ALBANY, N.Y. (NEWS10) — Scarlett Kostun, 10, knows how truly precious a young life can be. She beat brain cancer at age 3. Her condition is constantly being monitored, and in today’s world, the greatest threat to her new lease on life is a gun.

According to the Centers for Disease Control and Prevention (CDC), firearms are now the leading cause of death for U.S. children like Scarlett. After the shooting at Uvalde’s Robb Elementary, this Saratoga fifth-grader says she’s seen enough. 

“It’s really sad, those people didn’t deserve to die,” said Scarlett. She says she feels a bond with the victims’ peers and families. “Something hard happened to me when I was young too,” she said. She’s writing letters to lawmakers at all levels, hoping her small voice will echo through Senate Chambers and make a big impact.

“Change the law so guns are only available to people who actually need them,” suggests Scarlett. She goes on to write, “guns should protect people, not hurt them.”

“Kids should be taught more about gun safety in school.”

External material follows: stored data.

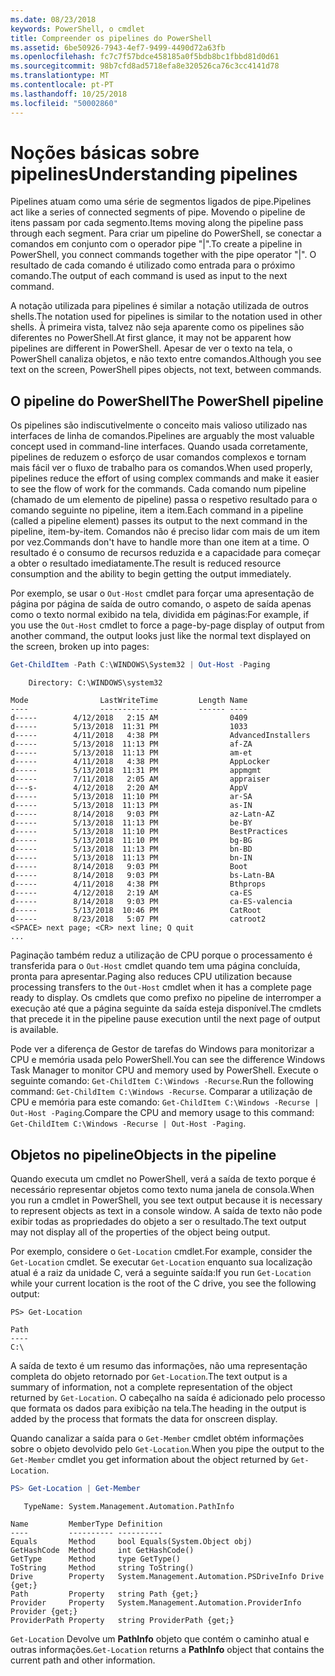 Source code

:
 ```yaml
---
ms.date: 08/23/2018
keywords: PowerShell, o cmdlet
title: Compreender os pipelines do PowerShell
ms.assetid: 6be50926-7943-4ef7-9499-4490d72a63fb
ms.openlocfilehash: fc7c7f57bdce458185a0f5bdb8bc1fbbd81d0d61
ms.sourcegitcommit: 98b7cfd8ad5718efa8e320526ca76c3cc4141d78
ms.translationtype: MT
ms.contentlocale: pt-PT
ms.lasthandoff: 10/25/2018
ms.locfileid: "50002860"
---
```

# <a name="understanding-pipelines"></a><span data-ttu-id="5cee1-103">Noções básicas sobre pipelines</span><span class="sxs-lookup"><span data-stu-id="5cee1-103">Understanding pipelines</span></span>

<span data-ttu-id="5cee1-104">Pipelines atuam como uma série de segmentos ligados de pipe.</span><span class="sxs-lookup"><span data-stu-id="5cee1-104">Pipelines act like a series of connected segments of pipe.</span></span> <span data-ttu-id="5cee1-105">Movendo o pipeline de itens passam por cada segmento.</span><span class="sxs-lookup"><span data-stu-id="5cee1-105">Items moving along the pipeline pass through each segment.</span></span> <span data-ttu-id="5cee1-106">Para criar um pipeline do PowerShell, se conectar a comandos em conjunto com o operador pipe "|".</span><span class="sxs-lookup"><span data-stu-id="5cee1-106">To create a pipeline in PowerShell, you connect commands together with the pipe operator "|".</span></span> <span data-ttu-id="5cee1-107">O resultado de cada comando é utilizado como entrada para o próximo comando.</span><span class="sxs-lookup"><span data-stu-id="5cee1-107">The output of each command is used as input to the next command.</span></span>

<span data-ttu-id="5cee1-108">A notação utilizada para pipelines é similar a notação utilizada de outros shells.</span><span class="sxs-lookup"><span data-stu-id="5cee1-108">The notation used for pipelines is similar to the notation used in other shells.</span></span> <span data-ttu-id="5cee1-109">À primeira vista, talvez não seja aparente como os pipelines são diferentes no PowerShell.</span><span class="sxs-lookup"><span data-stu-id="5cee1-109">At first glance, it may not be apparent how pipelines are different in PowerShell.</span></span> <span data-ttu-id="5cee1-110">Apesar de ver o texto na tela, o PowerShell canaliza objetos, e não texto entre comandos.</span><span class="sxs-lookup"><span data-stu-id="5cee1-110">Although you see text on the screen, PowerShell pipes objects, not text, between commands.</span></span>

## <a name="the-powershell-pipeline"></a><span data-ttu-id="5cee1-111">O pipeline do PowerShell</span><span class="sxs-lookup"><span data-stu-id="5cee1-111">The PowerShell pipeline</span></span>

<span data-ttu-id="5cee1-112">Os pipelines são indiscutivelmente o conceito mais valioso utilizado nas interfaces de linha de comandos.</span><span class="sxs-lookup"><span data-stu-id="5cee1-112">Pipelines are arguably the most valuable concept used in command-line interfaces.</span></span> <span data-ttu-id="5cee1-113">Quando usada corretamente, pipelines de reduzem o esforço de usar comandos complexos e tornam mais fácil ver o fluxo de trabalho para os comandos.</span><span class="sxs-lookup"><span data-stu-id="5cee1-113">When used properly, pipelines reduce the effort of using complex commands and make it easier to see the flow of work for the commands.</span></span> <span data-ttu-id="5cee1-114">Cada comando num pipeline (chamado de um elemento de pipeline) passa o respetivo resultado para o comando seguinte no pipeline, item a item.</span><span class="sxs-lookup"><span data-stu-id="5cee1-114">Each command in a pipeline (called a pipeline element) passes its output to the next command in the pipeline, item-by-item.</span></span> <span data-ttu-id="5cee1-115">Comandos não é preciso lidar com mais de um item por vez.</span><span class="sxs-lookup"><span data-stu-id="5cee1-115">Commands don't have to handle more than one item at a time.</span></span> <span data-ttu-id="5cee1-116">O resultado é o consumo de recursos reduzida e a capacidade para começar a obter o resultado imediatamente.</span><span class="sxs-lookup"><span data-stu-id="5cee1-116">The result is reduced resource consumption and the ability to begin getting the output immediately.</span></span>

<span data-ttu-id="5cee1-117">Por exemplo, se usar o `Out-Host` cmdlet para forçar uma apresentação de página por página de saída de outro comando, o aspeto de saída apenas como o texto normal exibido na tela, dividida em páginas:</span><span class="sxs-lookup"><span data-stu-id="5cee1-117">For example, if you use the `Out-Host` cmdlet to force a page-by-page display of output from another command, the output looks just like the normal text displayed on the screen, broken up into pages:</span></span>

```powershell
Get-ChildItem -Path C:\WINDOWS\System32 | Out-Host -Paging
```

```Output
    Directory: C:\WINDOWS\system32

Mode                LastWriteTime         Length Name
----                -------------         ------ ----
d-----        4/12/2018   2:15 AM                0409
d-----        5/13/2018  11:31 PM                1033
d-----        4/11/2018   4:38 PM                AdvancedInstallers
d-----        5/13/2018  11:13 PM                af-ZA
d-----        5/13/2018  11:13 PM                am-et
d-----        4/11/2018   4:38 PM                AppLocker
d-----        5/13/2018  11:31 PM                appmgmt
d-----        7/11/2018   2:05 AM                appraiser
d---s-        4/12/2018   2:20 AM                AppV
d-----        5/13/2018  11:10 PM                ar-SA
d-----        5/13/2018  11:13 PM                as-IN
d-----        8/14/2018   9:03 PM                az-Latn-AZ
d-----        5/13/2018  11:13 PM                be-BY
d-----        5/13/2018  11:10 PM                BestPractices
d-----        5/13/2018  11:10 PM                bg-BG
d-----        5/13/2018  11:13 PM                bn-BD
d-----        5/13/2018  11:13 PM                bn-IN
d-----        8/14/2018   9:03 PM                Boot
d-----        8/14/2018   9:03 PM                bs-Latn-BA
d-----        4/11/2018   4:38 PM                Bthprops
d-----        4/12/2018   2:19 AM                ca-ES
d-----        8/14/2018   9:03 PM                ca-ES-valencia
d-----        5/13/2018  10:46 PM                CatRoot
d-----        8/23/2018   5:07 PM                catroot2
<SPACE> next page; <CR> next line; Q quit
...
```

<span data-ttu-id="5cee1-118">Paginação também reduz a utilização de CPU porque o processamento é transferida para o `Out-Host` cmdlet quando tem uma página concluída, pronta para apresentar.</span><span class="sxs-lookup"><span data-stu-id="5cee1-118">Paging also reduces CPU utilization because processing transfers to the `Out-Host` cmdlet when it has a complete page ready to display.</span></span> <span data-ttu-id="5cee1-119">Os cmdlets que como prefixo no pipeline de interromper a execução até que a página seguinte da saída esteja disponível.</span><span class="sxs-lookup"><span data-stu-id="5cee1-119">The cmdlets that precede it in the pipeline pause execution until the next page of output is available.</span></span>

<span data-ttu-id="5cee1-120">Pode ver a diferença de Gestor de tarefas do Windows para monitorizar a CPU e memória usada pelo PowerShell.</span><span class="sxs-lookup"><span data-stu-id="5cee1-120">You can see the difference Windows Task Manager to monitor CPU and memory used by PowerShell.</span></span> <span data-ttu-id="5cee1-121">Execute o seguinte comando: `Get-ChildItem C:\Windows -Recurse`.</span><span class="sxs-lookup"><span data-stu-id="5cee1-121">Run the following command: `Get-ChildItem C:\Windows -Recurse`.</span></span> <span data-ttu-id="5cee1-122">Comparar a utilização de CPU e memória para este comando: `Get-ChildItem C:\Windows -Recurse | Out-Host -Paging`.</span><span class="sxs-lookup"><span data-stu-id="5cee1-122">Compare the CPU and memory usage to this command: `Get-ChildItem C:\Windows -Recurse | Out-Host -Paging`.</span></span>

## <a name="objects-in-the-pipeline"></a><span data-ttu-id="5cee1-123">Objetos no pipeline</span><span class="sxs-lookup"><span data-stu-id="5cee1-123">Objects in the pipeline</span></span>

<span data-ttu-id="5cee1-124">Quando executa um cmdlet no PowerShell, verá a saída de texto porque é necessário representar objetos como texto numa janela de consola.</span><span class="sxs-lookup"><span data-stu-id="5cee1-124">When you run a cmdlet in PowerShell, you see text output because it is necessary to represent objects as text in a console window.</span></span> <span data-ttu-id="5cee1-125">A saída de texto não pode exibir todas as propriedades do objeto a ser o resultado.</span><span class="sxs-lookup"><span data-stu-id="5cee1-125">The text output may not display all of the properties of the object being output.</span></span>

<span data-ttu-id="5cee1-126">Por exemplo, considere o `Get-Location` cmdlet.</span><span class="sxs-lookup"><span data-stu-id="5cee1-126">For example, consider the `Get-Location` cmdlet.</span></span> <span data-ttu-id="5cee1-127">Se executar `Get-Location` enquanto sua localização atual é a raiz da unidade C, verá a seguinte saída:</span><span class="sxs-lookup"><span data-stu-id="5cee1-127">If you run `Get-Location` while your current location is the root of the C drive, you see the following output:</span></span>

```
PS> Get-Location

Path
----
C:\
```

<span data-ttu-id="5cee1-128">A saída de texto é um resumo das informações, não uma representação completa do objeto retornado por `Get-Location`.</span><span class="sxs-lookup"><span data-stu-id="5cee1-128">The text output is a summary of information, not a complete representation of the object returned by `Get-Location`.</span></span> <span data-ttu-id="5cee1-129">O cabeçalho na saída é adicionado pelo processo que formata os dados para exibição na tela.</span><span class="sxs-lookup"><span data-stu-id="5cee1-129">The heading in the output is added by the process that formats the data for onscreen display.</span></span>

<span data-ttu-id="5cee1-130">Quando canalizar a saída para o `Get-Member` cmdlet obtém informações sobre o objeto devolvido pelo `Get-Location`.</span><span class="sxs-lookup"><span data-stu-id="5cee1-130">When you pipe the output to the `Get-Member` cmdlet you get information about the object returned by `Get-Location`.</span></span>

```powershell
PS> Get-Location | Get-Member
```

```Output
   TypeName: System.Management.Automation.PathInfo

Name         MemberType Definition
----         ---------- ----------
Equals       Method     bool Equals(System.Object obj)
GetHashCode  Method     int GetHashCode()
GetType      Method     type GetType()
ToString     Method     string ToString()
Drive        Property   System.Management.Automation.PSDriveInfo Drive {get;}
Path         Property   string Path {get;}
Provider     Property   System.Management.Automation.ProviderInfo Provider {get;}
ProviderPath Property   string ProviderPath {get;}
```

<span data-ttu-id="5cee1-131">`Get-Location` Devolve um **PathInfo** objeto que contém o caminho atual e outras informações.</span><span class="sxs-lookup"><span data-stu-id="5cee1-131">`Get-Location` returns a **PathInfo** object that contains the current path and other information.</span></span>

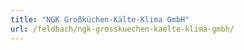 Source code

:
 ```yaml
---
title: "NGK Großküchen-Kälte-Klima GmbH"
url: /feldbach/ngk-grosskuechen-kaelte-klima-gmbh/
---
```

“If you have a child that has already gone through cancer, this is ridiculous that this is allowed to happen in the United States,” said Scarlett’s mother, Lindsey Kostun. She is also an educator desperately hoping for schools to feel safer. She thinks stories like her daughter’s could make all the difference.

“I think that Scarlett is the type of person that can deliver that message that she’s had her life on the line and so she wants to help others that don’t even know that they have their life on the line,” said Kostun.

Few tears during her cancer treatments, but many for her peers in Uvalde—emotions she hopes are not in vain.